In the digital age, intermediaries legislation working has become far more commonplace. Many people now telework on a regular basis rather than commuting to an office. However, this shift in working practices has brought additional challenges for tax authorities and businesses alike. Within this changing landscape, the intermediary services regime is one of the most important points for those who work remotely. It is also one of the most complicated – with many different interpretations and implications depending on your personal circumstances. Here are some answers to common questions about intermediaries legislation and what it means to you…
What is intermediary Service Regime?
The IR35 stands for the Intermediary Services Regime. It is a set of rules that determines whether someone working through an agency is employed by the client or self-employed. The distinction is important, as it determines how much tax you pay and your employment rights as a worker. Working within intermediaries legislation means you are personally liable for tax on the full value of your earnings, rather than paying the standard 20% employee rate. The legislation was created to prevent contractors from ‘shifting their tax burden onto the taxpayer’. It was introduced to address abuses in the 1990s when some people were erroneously classified as self-employed, paying income tax at a reduced rate. The rules were amplified and clarified in the 2000s after a series of court cases, which led to the new rules and regulations we see today.
Why is Intermediaries Legislation so Important?
Intermediaries legislation is one of the most important parts of the transitioning from Employee to Contractor. It is a big deal, because it has the potential to double your tax bill. If you are incorrectly classed as a contractor, you will pay income tax on the gross amount of the job. If you are correctly classed as an employee, the tax you pay will be based on your net earnings – so you will pay 40% tax on your gross earnings, minus any tax-free expenses. It can be complex to navigate, but you can use online tools such as the intermediaries legislation calculator from Contractor Calculator to determine your likely tax position based on your personal circumstances.

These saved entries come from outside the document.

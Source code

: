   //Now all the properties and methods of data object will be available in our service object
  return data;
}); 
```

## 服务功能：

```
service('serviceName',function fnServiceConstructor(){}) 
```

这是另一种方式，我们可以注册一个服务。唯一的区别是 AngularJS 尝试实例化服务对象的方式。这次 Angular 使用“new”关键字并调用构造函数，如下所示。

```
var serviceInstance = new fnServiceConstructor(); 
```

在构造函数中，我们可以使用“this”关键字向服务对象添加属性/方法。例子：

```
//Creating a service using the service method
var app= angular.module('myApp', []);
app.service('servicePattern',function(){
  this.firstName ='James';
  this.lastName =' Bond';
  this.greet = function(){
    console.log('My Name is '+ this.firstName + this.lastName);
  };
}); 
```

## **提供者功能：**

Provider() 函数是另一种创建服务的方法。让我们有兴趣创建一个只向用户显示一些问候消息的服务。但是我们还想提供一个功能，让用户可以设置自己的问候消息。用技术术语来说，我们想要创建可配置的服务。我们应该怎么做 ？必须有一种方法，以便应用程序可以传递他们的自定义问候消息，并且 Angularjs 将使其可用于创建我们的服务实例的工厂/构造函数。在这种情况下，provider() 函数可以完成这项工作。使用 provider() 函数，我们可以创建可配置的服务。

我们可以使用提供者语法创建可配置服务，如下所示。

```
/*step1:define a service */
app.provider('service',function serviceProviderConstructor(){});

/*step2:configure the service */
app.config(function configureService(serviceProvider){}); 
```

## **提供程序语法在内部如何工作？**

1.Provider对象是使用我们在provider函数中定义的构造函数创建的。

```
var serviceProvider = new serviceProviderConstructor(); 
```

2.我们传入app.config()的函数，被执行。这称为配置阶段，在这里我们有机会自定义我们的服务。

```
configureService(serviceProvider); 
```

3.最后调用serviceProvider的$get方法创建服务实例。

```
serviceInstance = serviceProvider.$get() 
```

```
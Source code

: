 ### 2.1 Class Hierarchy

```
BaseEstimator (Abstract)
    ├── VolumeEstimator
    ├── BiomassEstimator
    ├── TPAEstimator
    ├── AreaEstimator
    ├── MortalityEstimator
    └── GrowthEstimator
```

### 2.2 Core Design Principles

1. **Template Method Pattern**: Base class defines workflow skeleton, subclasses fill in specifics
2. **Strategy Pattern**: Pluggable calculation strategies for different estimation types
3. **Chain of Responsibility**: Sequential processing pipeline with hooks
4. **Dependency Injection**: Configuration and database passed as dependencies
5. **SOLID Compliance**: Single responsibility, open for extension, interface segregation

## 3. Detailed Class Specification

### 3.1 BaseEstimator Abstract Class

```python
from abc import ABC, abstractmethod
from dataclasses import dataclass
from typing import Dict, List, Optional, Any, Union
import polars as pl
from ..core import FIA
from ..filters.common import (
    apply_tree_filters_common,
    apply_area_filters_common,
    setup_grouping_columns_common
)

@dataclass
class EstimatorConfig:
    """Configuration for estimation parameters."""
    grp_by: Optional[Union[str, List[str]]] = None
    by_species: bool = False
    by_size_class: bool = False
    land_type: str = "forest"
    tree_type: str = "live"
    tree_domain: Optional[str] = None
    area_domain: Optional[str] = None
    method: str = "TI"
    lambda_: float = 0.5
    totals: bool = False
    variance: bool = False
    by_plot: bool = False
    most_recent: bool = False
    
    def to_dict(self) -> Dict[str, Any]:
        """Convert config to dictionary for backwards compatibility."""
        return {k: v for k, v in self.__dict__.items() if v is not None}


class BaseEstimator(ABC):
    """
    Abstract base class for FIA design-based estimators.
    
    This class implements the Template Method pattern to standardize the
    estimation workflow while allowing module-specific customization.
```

The Effect of Intermediaries Legislation on Your Tax Bill
If you are employed and work through an intermediary, your tax bill is calculated on your net earnings. However, if you are deemed to be a contractor, your tax will be based on your gross earnings. According to research, contractors can pay up to twice as much tax as employees, simply due to intermediaries legislation. Therefore, if you are working on a contract through an intermediary, you need to be sure you’re in the right tax bracket.
The intermediaries legislation is designed to prevent individuals from reducing their taxes by contracting as an intermediary rather than an employee. If you are a contractor and your contract meets specific criteria, you must disclose this to HMRC and pay income tax on the earnings that you would have otherwise been able to withhold. If you fail to do so, the organization will be liable for a penalty of up to 25% of the unpaid taxes. You should understand how this affects you, as well as any obligations you have in regards to intermediaries legislation.